In my job as a consultant, I am usually in possession of my client's data, some of it sensitive. I do lots of work for insurance companies who generally keep large amounts of personal information about their customers (insureds). Some of these companies are even public companies, so there's all sorts of extra laws they have to abide by. And of course, because I work out of my home office, I sometimes need to work with some of that data in my office, and my office is connected to the Internet.
I've always said that the only problem with privacy on the Internet is that there is none.
Just about every single thing you do on the 'net decreases your privacy. If I were to draw a diagram, it would show your personal information flowing away from you towards the Internet. It wouldn't be a pretty picture.
Obviously there are lots of procedural things you can do to increase your privacy, but today I'm going to talk about the main tool that people can use to increase their privacy on the Internet. Encryption.
Information is power. And any power can be abused. The same technology you can use to keep your sensitive, legitimate data safe and secret, can also be used to keep knowledge of bad things safe and secret. I'm a technologist, not a philosopher or attorney. The moral aspects of this technology are beyond my pay grade. Encryption is a powerful tool, so please use it responsibly.
Public Key Cryptography
The arts of concealing information date back to the dawn of man. As long as there have been secrets to keep, there have been ways of concealing them. There have been lots of methods throughout the years, but it is "public key encryption" that dominates the Internet landscape today. I know basically how it works, but I'm not a mathematician, so read this link for more information.

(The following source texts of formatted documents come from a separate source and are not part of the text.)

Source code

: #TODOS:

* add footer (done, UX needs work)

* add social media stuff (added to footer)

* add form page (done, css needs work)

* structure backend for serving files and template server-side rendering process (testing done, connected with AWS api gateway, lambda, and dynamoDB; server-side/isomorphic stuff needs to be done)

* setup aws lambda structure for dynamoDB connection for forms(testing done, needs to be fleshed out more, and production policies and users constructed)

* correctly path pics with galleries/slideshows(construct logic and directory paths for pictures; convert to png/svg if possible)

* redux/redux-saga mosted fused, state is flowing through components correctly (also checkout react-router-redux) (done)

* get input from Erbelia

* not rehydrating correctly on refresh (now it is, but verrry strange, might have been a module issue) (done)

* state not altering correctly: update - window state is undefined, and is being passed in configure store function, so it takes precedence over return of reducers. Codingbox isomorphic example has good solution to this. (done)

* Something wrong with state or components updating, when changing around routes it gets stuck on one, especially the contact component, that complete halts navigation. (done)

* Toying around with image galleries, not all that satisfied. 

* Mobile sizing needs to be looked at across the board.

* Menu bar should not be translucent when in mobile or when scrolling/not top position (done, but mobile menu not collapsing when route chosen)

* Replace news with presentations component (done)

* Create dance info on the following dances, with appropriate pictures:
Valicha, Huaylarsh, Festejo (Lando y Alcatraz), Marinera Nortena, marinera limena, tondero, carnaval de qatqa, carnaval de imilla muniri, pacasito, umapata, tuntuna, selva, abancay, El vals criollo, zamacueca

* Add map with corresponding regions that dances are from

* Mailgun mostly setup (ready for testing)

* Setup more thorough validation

Wikipedia - Public-key cryptography
Securing Your Data
I'm rather fond of how I secure my data. My "work computers" are virtual machines (VMs). This gives me quite a few benefits, but one I'm interested in here is the separation between my home life and work life. When I "power off" my VMs at the end of the day, there's no client data on my computer - that data is all inside the VMs.
Now, the VMs all reside on drives encrypted with TrueCrypt, which is an open source application for creating encrypted drives. I put the entire volume under TrueCrypt. When your computer powers up, you have to type in passwords for all your encrypted drives. It's a big hassle, but that's the price of safety.
Once you type in the password, that drive is available to anyone who has access to your computer. The encryption keys reside in memory for as long as the computer is powered on. Once the machine is powered off then you need the passwords to reconnect the drives when the machine is booted.
As you can see, if the computer is stolen from you, they'd pretty much have to power it off to get it out of your office. Once they do that, the hard drives inside are literally bricks without the password. Your data is safe.
Obviously there are other ways for people to take your valuable data, but those are beyond the scope of this post. Encrypting your drives is the "low hanging fruit".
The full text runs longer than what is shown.